**The task**. Output the listing exactly, without its pictures.

**Material supplied**.
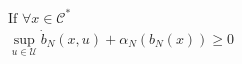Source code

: \documentclass[preview]{standalone}
\begin{document}
\begin{align*}
\text{If }\forall x \in \mathcal{C}^*\\ \sup_{u \in \mathcal{U}} \dot b_N(x, u) + \alpha_N(b_N(x)) \geq 0
\end{align*}
\end{document}
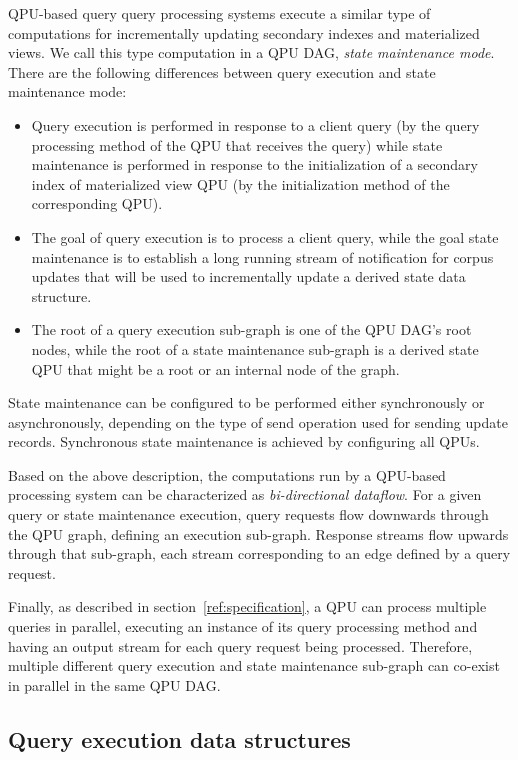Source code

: \medskip
QPU-based query query processing systems execute a similar type of computations for incrementally updating
secondary indexes and materialized views.
We call this type computation in a QPU DAG, \textit{state maintenance mode}.
There are the following differences between query execution and state maintenance mode:
\begin{itemize}
  \item Query execution is performed in response to a client query (by the query processing method of the QPU that receives the query)
  while state maintenance is performed in response to the initialization of a secondary index of materialized view QPU
  (by the initialization method of the corresponding QPU).
  \item The goal of query execution is to process a client query,
  while the goal state maintenance is to establish a long running stream of notification for corpus updates that
  will be used to incrementally update a derived state data structure.
  \item The root of a query execution sub-graph is one of the QPU DAG's root nodes,
  while the root of a state maintenance sub-graph is a derived state QPU that might be a root or an internal node of the
  graph.
\end{itemize}

\medskip
\noindent
State maintenance can be configured to be performed either synchronously or asynchronously, depending on the type of send
operation used for sending update records.
Synchronous state maintenance is achieved by configuring all QPUs.

\medskip
\noindent
Based on the above description, the computations run by a QPU-based processing system can be characterized as
\textit{bi-directional dataflow}.
For a given query or state maintenance execution,
query requests flow downwards through the QPU graph, defining an execution sub-graph.
Response streams flow upwards through that sub-graph, each stream corresponding to an edge defined by a query request.

\medskip
\noindent
Finally, as described in section~\ref{ref:specification}, a QPU can process multiple queries in parallel,
executing an instance of its query processing method and having an output stream for each query request being processed.
Therefore, multiple different query execution and state maintenance sub-graph can co-exist in parallel in the same QPU DAG.


\subsection{Query execution data structures}

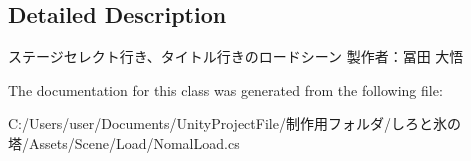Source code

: \subsection{Detailed Description}
ステージセレクト行き、タイトル行きのロードシーン 製作者：冨田 大悟 



The documentation for this class was generated from the following file\+:\begin{DoxyCompactItemize}
\item 
C\+:/\+Users/user/\+Documents/\+Unity\+Project\+File/制作用フォルダ/しろと氷の塔/\+Assets/\+Scene/\+Load/Nomal\+Load.\+cs\end{DoxyCompactItemize}
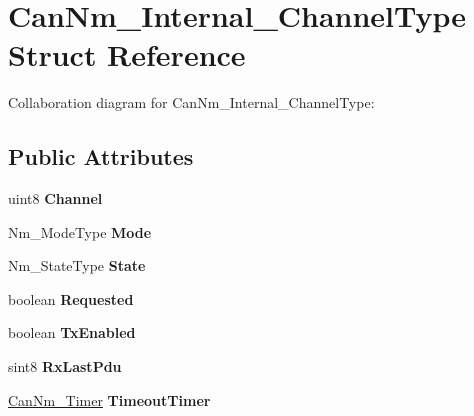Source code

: \hypertarget{structCanNm__Internal__ChannelType}{}\section{Can\+Nm\+\_\+\+Internal\+\_\+\+Channel\+Type Struct Reference}
\label{structCanNm__Internal__ChannelType}


Collaboration diagram for Can\+Nm\+\_\+\+Internal\+\_\+\+Channel\+Type\+:
\subsection*{Public Attributes}
\begin{DoxyCompactItemize}
\item 
uint8 {\bfseries Channel}\hypertarget{structCanNm__Internal__ChannelType_a39a66f74fe4af8e88bcc2da21fc2797d}{}\label{structCanNm__Internal__ChannelType_a39a66f74fe4af8e88bcc2da21fc2797d}

\item 
Nm\+\_\+\+Mode\+Type {\bfseries Mode}\hypertarget{structCanNm__Internal__ChannelType_aac9e960d136e94f586ed265f1a24e87f}{}\label{structCanNm__Internal__ChannelType_aac9e960d136e94f586ed265f1a24e87f}

\item 
Nm\+\_\+\+State\+Type {\bfseries State}\hypertarget{structCanNm__Internal__ChannelType_a8de27fa2c5ea30dde5644f10806f00e4}{}\label{structCanNm__Internal__ChannelType_a8de27fa2c5ea30dde5644f10806f00e4}

\item 
boolean {\bfseries Requested}\hypertarget{structCanNm__Internal__ChannelType_a18e85ef680403c58af030f9bbd99dade}{}\label{structCanNm__Internal__ChannelType_a18e85ef680403c58af030f9bbd99dade}

\item 
boolean {\bfseries Tx\+Enabled}\hypertarget{structCanNm__Internal__ChannelType_ae55bf3b6994d5b8df6a6d828c79fbd67}{}\label{structCanNm__Internal__ChannelType_ae55bf3b6994d5b8df6a6d828c79fbd67}

\item 
sint8 {\bfseries Rx\+Last\+Pdu}\hypertarget{structCanNm__Internal__ChannelType_a8d4aafce6c1952fe842789e3622a0dae}{}\label{structCanNm__Internal__ChannelType_a8d4aafce6c1952fe842789e3622a0dae}

\item 
\hyperlink{structCanNm__Timer}{Can\+Nm\+\_\+\+Timer} {\bfseries Timeout\+Timer}\hypertarget{structCanNm__Internal__ChannelType_a88f155f226a7daadde35ffa3c7662938}{}\label{structCanNm__Internal__ChannelType_a88f155f226a7daadde35ffa3c7662938}


\end{DoxyCompactItemize}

**Problem solution**.
Source code

: \documentclass[preview]{standalone}
\begin{document}
\begin{align*}
\text{If }\forall x \in \mathcal{C}^*\\ \sup_{u \in \mathcal{U}} \dot b_N(x, u) + \alpha_N(b_N(x)) \geq 0
\end{align*}
\end{document}
Source code

: \medskip
QPU-based query query processing systems execute a similar type of computations for incrementally updating
secondary indexes and materialized views.
We call this type computation in a QPU DAG, \textit{state maintenance mode}.
There are the following differences between query execution and state maintenance mode:
\begin{itemize}
  \item Query execution is performed in response to a client query (by the query processing method of the QPU that receives the query)
  while state maintenance is performed in response to the initialization of a secondary index of materialized view QPU
  (by the initialization method of the corresponding QPU).
  \item The goal of query execution is to process a client query,
  while the goal state maintenance is to establish a long running stream of notification for corpus updates that
  will be used to incrementally update a derived state data structure.
  \item The root of a query execution sub-graph is one of the QPU DAG's root nodes,
  while the root of a state maintenance sub-graph is a derived state QPU that might be a root or an internal node of the
  graph.
\end{itemize}

\medskip
\noindent
State maintenance can be configured to be performed either synchronously or asynchronously, depending on the type of send
operation used for sending update records.
Synchronous state maintenance is achieved by configuring all QPUs.

\medskip
\noindent
Based on the above description, the computations run by a QPU-based processing system can be characterized as
\textit{bi-directional dataflow}.
For a given query or state maintenance execution,
query requests flow downwards through the QPU graph, defining an execution sub-graph.
Response streams flow upwards through that sub-graph, each stream corresponding to an edge defined by a query request.

\medskip
\noindent
Finally, as described in section~\ref{ref:specification}, a QPU can process multiple queries in parallel,
executing an instance of its query processing method and having an output stream for each query request being processed.
Therefore, multiple different query execution and state maintenance sub-graph can co-exist in parallel in the same QPU DAG.


\subsection{Query execution data structures}

Source code

: \subsection{Detailed Description}
ステージセレクト行き、タイトル行きのロードシーン 製作者：冨田 大悟 



The documentation for this class was generated from the following file\+:\begin{DoxyCompactItemize}
\item 
C\+:/\+Users/user/\+Documents/\+Unity\+Project\+File/制作用フォルダ/しろと氷の塔/\+Assets/\+Scene/\+Load/Nomal\+Load.\+cs\end{DoxyCompactItemize}
Source code

: \hypertarget{structCanNm__Internal__ChannelType}{}\section{Can\+Nm\+\_\+\+Internal\+\_\+\+Channel\+Type Struct Reference}
\label{structCanNm__Internal__ChannelType}


Collaboration diagram for Can\+Nm\+\_\+\+Internal\+\_\+\+Channel\+Type\+:
\subsection*{Public Attributes}
\begin{DoxyCompactItemize}
\item 
uint8 {\bfseries Channel}\hypertarget{structCanNm__Internal__ChannelType_a39a66f74fe4af8e88bcc2da21fc2797d}{}\label{structCanNm__Internal__ChannelType_a39a66f74fe4af8e88bcc2da21fc2797d}

\item 
Nm\+\_\+\+Mode\+Type {\bfseries Mode}\hypertarget{structCanNm__Internal__ChannelType_aac9e960d136e94f586ed265f1a24e87f}{}\label{structCanNm__Internal__ChannelType_aac9e960d136e94f586ed265f1a24e87f}

\item 
Nm\+\_\+\+State\+Type {\bfseries State}\hypertarget{structCanNm__Internal__ChannelType_a8de27fa2c5ea30dde5644f10806f00e4}{}\label{structCanNm__Internal__ChannelType_a8de27fa2c5ea30dde5644f10806f00e4}

\item 
boolean {\bfseries Requested}\hypertarget{structCanNm__Internal__ChannelType_a18e85ef680403c58af030f9bbd99dade}{}\label{structCanNm__Internal__ChannelType_a18e85ef680403c58af030f9bbd99dade}

\item 
boolean {\bfseries Tx\+Enabled}\hypertarget{structCanNm__Internal__ChannelType_ae55bf3b6994d5b8df6a6d828c79fbd67}{}\label{structCanNm__Internal__ChannelType_ae55bf3b6994d5b8df6a6d828c79fbd67}

\item 
sint8 {\bfseries Rx\+Last\+Pdu}\hypertarget{structCanNm__Internal__ChannelType_a8d4aafce6c1952fe842789e3622a0dae}{}\label{structCanNm__Internal__ChannelType_a8d4aafce6c1952fe842789e3622a0dae}

\item 
\hyperlink{structCanNm__Timer}{Can\+Nm\+\_\+\+Timer} {\bfseries Timeout\+Timer}\hypertarget{structCanNm__Internal__ChannelType_a88f155f226a7daadde35ffa3c7662938}{}\label{structCanNm__Internal__ChannelType_a88f155f226a7daadde35ffa3c7662938}


\end{DoxyCompactItemize}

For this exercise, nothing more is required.